ACTION ITEM: Images within the entries are to be omitted; the remainder must be reproduced exactly.

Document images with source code
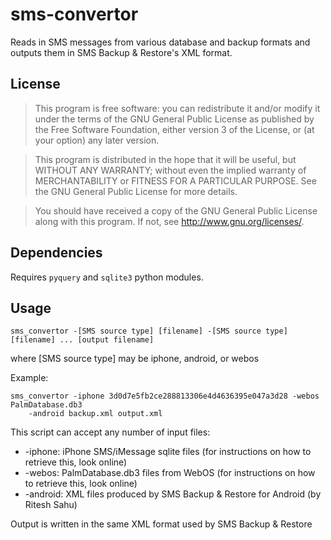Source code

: sms-convertor
=============

Reads in SMS messages from various database and backup formats and outputs them in SMS Backup &amp; Restore's XML format.

License
-------

>This program is free software: you can redistribute it and/or modify
it under the terms of the GNU General Public License as published by
the Free Software Foundation, either version 3 of the License, or
(at your option) any later version.

>This program is distributed in the hope that it will be useful,
but WITHOUT ANY WARRANTY; without even the implied warranty of
MERCHANTABILITY or FITNESS FOR A PARTICULAR PURPOSE.  See the
GNU General Public License for more details.

>You should have received a copy of the GNU General Public License
along with this program.  If not, see <http://www.gnu.org/licenses/>.

Dependencies
------------

Requires <code>pyquery</code> and <code>sqlite3</code> python modules.

Usage
-----

<pre><code>sms_convertor -[SMS source type] [filename] -[SMS source type] [filename] ... [output filename]</code></pre>

where [SMS source type] may be iphone, android, or webos

Example:
<pre><code>sms_convertor -iphone 3d0d7e5fb2ce288813306e4d4636395e047a3d28 -webos PalmDatabase.db3
 	-android backup.xml output.xml</code></pre>

This script can accept any number of input files:
<ul>
	<li>-iphone: iPhone SMS/iMessage sqlite files (for instructions on how to retrieve this, look online)
	<li>-webos: PalmDatabase.db3 files from WebOS (for instructions on how to retrieve this, look online)
	<li>-android: XML files produced by SMS Backup &amp; Restore for Android (by Ritesh Sahu)
</ul>

Output is written in the same XML format used by SMS Backup &amp; Restore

ANSWER SPACE:
Source code

: sms-convertor
=============

Reads in SMS messages from various database and backup formats and outputs them in SMS Backup &amp; Restore's XML format.

License
-------

>This program is free software: you can redistribute it and/or modify
it under the terms of the GNU General Public License as published by
the Free Software Foundation, either version 3 of the License, or
(at your option) any later version.

>This program is distributed in the hope that it will be useful,
but WITHOUT ANY WARRANTY; without even the implied warranty of
MERCHANTABILITY or FITNESS FOR A PARTICULAR PURPOSE.  See the
GNU General Public License for more details.

>You should have received a copy of the GNU General Public License
along with this program.  If not, see <http://www.gnu.org/licenses/>.

Dependencies
------------

Requires <code>pyquery</code> and <code>sqlite3</code> python modules.

Usage
-----

<pre><code>sms_convertor -[SMS source type] [filename] -[SMS source type] [filename] ... [output filename]</code></pre>

where [SMS source type] may be iphone, android, or webos

Example:
<pre><code>sms_convertor -iphone 3d0d7e5fb2ce288813306e4d4636395e047a3d28 -webos PalmDatabase.db3
 	-android backup.xml output.xml</code></pre>

This script can accept any number of input files:
<ul>
	<li>-iphone: iPhone SMS/iMessage sqlite files (for instructions on how to retrieve this, look online)
	<li>-webos: PalmDatabase.db3 files from WebOS (for instructions on how to retrieve this, look online)
	<li>-android: XML files produced by SMS Backup &amp; Restore for Android (by Ritesh Sahu)
</ul>

Output is written in the same XML format used by SMS Backup &amp; Restore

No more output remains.